The Company is still in the development phase for its alfapump® and DSR® programs, including the execution of clinical trials and submission / review of applications in order to achieve regulatory marketing approvals for these products. This entails various risks and uncertainties, including but not limited to the uncertainty of the development and regulatory review process and the timing of achieving profitability. The Company's ability to continue operations also depends on its ability to raise additional capital and to refinance existing debt, in order to fund operations and assure the solvency of the Company until revenues reach a level to sustain positive cash flows.

The impact of macroeconomic conditions and geopolitical situation in Ukraine and the Middle East on the Company's ability to secure additional financing rounds or undertake capital market transactions remains unclear at this point in time and will remain under review by the Executive Management and the Board of Directors.

The above conditions indicate the existence of material uncertainties, which may also cast significant doubt about the Company's ability to continue as a going concern.
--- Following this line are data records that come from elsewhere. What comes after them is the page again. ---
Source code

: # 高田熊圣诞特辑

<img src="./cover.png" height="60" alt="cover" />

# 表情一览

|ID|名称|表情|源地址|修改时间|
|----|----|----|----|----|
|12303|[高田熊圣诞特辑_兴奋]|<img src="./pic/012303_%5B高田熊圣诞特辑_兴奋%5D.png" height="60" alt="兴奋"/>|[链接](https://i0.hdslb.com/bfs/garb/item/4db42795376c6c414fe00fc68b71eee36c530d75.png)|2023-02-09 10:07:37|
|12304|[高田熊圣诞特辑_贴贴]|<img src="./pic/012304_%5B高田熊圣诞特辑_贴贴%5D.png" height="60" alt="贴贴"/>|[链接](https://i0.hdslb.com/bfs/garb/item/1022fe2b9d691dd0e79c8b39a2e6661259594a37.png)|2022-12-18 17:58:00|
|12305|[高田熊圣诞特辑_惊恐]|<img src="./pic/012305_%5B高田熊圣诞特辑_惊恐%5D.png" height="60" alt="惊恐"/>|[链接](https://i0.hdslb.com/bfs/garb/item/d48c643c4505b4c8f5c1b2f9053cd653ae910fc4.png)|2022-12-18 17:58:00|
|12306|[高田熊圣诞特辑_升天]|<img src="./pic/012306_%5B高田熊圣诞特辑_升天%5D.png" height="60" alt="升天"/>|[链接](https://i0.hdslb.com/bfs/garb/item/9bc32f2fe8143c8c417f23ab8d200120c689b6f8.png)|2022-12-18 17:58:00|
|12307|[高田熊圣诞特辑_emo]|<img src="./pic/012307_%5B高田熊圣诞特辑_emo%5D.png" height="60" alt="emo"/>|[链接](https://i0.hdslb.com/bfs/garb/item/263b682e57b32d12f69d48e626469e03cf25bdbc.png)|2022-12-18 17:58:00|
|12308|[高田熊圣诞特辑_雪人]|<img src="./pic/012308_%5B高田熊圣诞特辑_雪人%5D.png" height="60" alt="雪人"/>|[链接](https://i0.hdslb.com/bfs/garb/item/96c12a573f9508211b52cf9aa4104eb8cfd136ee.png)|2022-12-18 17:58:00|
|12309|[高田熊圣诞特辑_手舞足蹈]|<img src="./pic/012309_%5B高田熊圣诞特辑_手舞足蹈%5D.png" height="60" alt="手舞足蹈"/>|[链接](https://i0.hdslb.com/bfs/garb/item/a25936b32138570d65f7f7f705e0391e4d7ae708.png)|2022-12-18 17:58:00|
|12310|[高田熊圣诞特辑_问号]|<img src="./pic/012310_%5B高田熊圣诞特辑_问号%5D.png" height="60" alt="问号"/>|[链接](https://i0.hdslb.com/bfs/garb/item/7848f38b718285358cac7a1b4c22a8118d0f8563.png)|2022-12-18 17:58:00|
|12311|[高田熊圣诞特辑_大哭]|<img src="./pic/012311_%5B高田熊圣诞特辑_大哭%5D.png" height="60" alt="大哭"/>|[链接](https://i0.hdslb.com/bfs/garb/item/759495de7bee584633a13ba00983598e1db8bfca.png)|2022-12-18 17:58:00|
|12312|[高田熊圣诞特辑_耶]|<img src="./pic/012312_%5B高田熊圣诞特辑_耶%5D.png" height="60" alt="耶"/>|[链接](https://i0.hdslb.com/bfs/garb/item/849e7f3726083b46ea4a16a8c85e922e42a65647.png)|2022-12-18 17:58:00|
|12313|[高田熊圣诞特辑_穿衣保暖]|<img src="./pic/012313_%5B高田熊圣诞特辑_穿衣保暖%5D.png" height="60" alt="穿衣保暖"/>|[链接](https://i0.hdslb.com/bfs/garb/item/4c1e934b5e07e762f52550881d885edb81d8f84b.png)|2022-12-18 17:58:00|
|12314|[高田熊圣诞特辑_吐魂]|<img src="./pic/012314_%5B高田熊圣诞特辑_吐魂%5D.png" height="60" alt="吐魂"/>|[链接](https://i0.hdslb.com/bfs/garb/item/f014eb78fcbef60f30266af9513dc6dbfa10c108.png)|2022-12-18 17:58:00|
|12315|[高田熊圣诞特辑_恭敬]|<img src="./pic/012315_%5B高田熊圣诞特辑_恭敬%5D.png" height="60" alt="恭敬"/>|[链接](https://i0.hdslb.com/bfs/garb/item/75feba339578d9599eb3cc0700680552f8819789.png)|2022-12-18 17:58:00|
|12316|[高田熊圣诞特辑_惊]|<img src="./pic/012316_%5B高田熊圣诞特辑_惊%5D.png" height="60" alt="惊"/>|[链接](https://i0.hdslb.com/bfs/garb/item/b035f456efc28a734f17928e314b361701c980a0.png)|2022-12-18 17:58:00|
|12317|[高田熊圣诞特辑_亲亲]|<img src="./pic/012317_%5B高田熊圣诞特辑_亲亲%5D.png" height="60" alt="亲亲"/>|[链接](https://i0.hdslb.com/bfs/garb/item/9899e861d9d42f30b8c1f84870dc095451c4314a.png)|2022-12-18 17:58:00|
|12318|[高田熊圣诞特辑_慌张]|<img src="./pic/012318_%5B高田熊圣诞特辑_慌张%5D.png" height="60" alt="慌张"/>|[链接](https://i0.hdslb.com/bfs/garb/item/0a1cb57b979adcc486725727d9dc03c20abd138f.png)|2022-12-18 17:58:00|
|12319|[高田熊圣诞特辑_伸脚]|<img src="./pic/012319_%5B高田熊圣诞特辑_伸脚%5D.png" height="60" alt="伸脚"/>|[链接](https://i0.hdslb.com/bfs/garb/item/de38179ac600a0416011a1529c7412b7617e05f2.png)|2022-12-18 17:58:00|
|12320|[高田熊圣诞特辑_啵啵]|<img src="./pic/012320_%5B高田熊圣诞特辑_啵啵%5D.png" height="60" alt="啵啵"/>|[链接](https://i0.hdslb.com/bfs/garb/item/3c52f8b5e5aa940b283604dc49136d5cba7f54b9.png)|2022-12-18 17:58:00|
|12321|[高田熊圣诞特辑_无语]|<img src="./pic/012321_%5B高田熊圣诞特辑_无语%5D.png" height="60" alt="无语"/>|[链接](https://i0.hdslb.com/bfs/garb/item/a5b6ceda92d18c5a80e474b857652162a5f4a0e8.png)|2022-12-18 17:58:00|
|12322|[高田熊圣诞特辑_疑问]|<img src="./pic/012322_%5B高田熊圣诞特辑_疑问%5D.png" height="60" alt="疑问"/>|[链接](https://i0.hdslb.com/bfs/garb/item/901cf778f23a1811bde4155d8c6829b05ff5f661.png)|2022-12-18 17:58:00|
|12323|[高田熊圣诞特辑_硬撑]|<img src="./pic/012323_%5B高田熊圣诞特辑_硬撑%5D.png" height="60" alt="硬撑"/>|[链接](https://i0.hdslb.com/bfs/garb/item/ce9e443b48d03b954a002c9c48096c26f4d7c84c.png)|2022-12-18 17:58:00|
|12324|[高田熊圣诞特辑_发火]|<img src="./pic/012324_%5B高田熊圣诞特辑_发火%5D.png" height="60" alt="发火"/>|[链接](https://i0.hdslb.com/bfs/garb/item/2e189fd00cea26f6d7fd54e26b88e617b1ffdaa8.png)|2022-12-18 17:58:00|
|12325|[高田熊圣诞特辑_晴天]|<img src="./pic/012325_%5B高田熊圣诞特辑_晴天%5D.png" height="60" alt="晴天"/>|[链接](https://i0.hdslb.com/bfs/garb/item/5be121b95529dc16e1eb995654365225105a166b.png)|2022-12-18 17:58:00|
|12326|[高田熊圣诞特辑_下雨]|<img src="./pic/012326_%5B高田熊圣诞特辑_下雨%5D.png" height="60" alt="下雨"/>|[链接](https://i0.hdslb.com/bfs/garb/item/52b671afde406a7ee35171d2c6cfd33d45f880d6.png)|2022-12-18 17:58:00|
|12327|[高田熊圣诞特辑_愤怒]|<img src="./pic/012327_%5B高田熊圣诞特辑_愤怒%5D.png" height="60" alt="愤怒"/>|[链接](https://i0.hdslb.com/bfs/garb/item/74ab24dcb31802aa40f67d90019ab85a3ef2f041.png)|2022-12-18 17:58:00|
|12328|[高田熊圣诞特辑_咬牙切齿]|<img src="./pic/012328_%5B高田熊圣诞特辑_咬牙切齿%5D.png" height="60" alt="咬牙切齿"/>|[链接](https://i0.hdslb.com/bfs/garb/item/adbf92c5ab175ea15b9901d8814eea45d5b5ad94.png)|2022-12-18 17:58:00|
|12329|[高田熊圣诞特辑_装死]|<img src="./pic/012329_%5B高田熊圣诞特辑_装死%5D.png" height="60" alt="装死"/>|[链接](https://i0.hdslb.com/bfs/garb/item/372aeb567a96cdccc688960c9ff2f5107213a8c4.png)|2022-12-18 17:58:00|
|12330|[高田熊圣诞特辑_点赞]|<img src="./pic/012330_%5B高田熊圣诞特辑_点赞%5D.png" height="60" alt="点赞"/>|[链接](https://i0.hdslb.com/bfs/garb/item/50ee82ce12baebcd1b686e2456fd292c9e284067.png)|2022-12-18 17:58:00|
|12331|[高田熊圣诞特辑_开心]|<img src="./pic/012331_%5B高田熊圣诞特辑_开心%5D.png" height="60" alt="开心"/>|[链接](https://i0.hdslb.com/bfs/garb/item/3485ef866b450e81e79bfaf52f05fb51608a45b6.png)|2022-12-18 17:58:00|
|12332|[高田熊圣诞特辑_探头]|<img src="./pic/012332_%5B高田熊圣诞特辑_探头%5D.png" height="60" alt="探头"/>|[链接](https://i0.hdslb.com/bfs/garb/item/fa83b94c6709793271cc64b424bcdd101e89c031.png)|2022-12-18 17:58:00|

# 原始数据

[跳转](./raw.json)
The Statement of Financial Position as at 31 December 2023 shows a negative equity in the amount of EUR 3.83 million and ending cash balance of EUR 2.3 million.

The Company will continue to require additional financing in the near future and in that respect already executed a EUR

3.0 million Investor Loan Agreement in February 2024 with Partners in Equity and Rosetta Capital and raised EUR 11.5 million gross proceeds in March 2024 in a private equity placement via an accelerated book-build offering disclosed in section 4 "Significant events after the Reporting Period" below. Together with existing cash resources, the net proceeds from these financing activities are expected to extend the current cash runway of the Company to the end of Q3 2024.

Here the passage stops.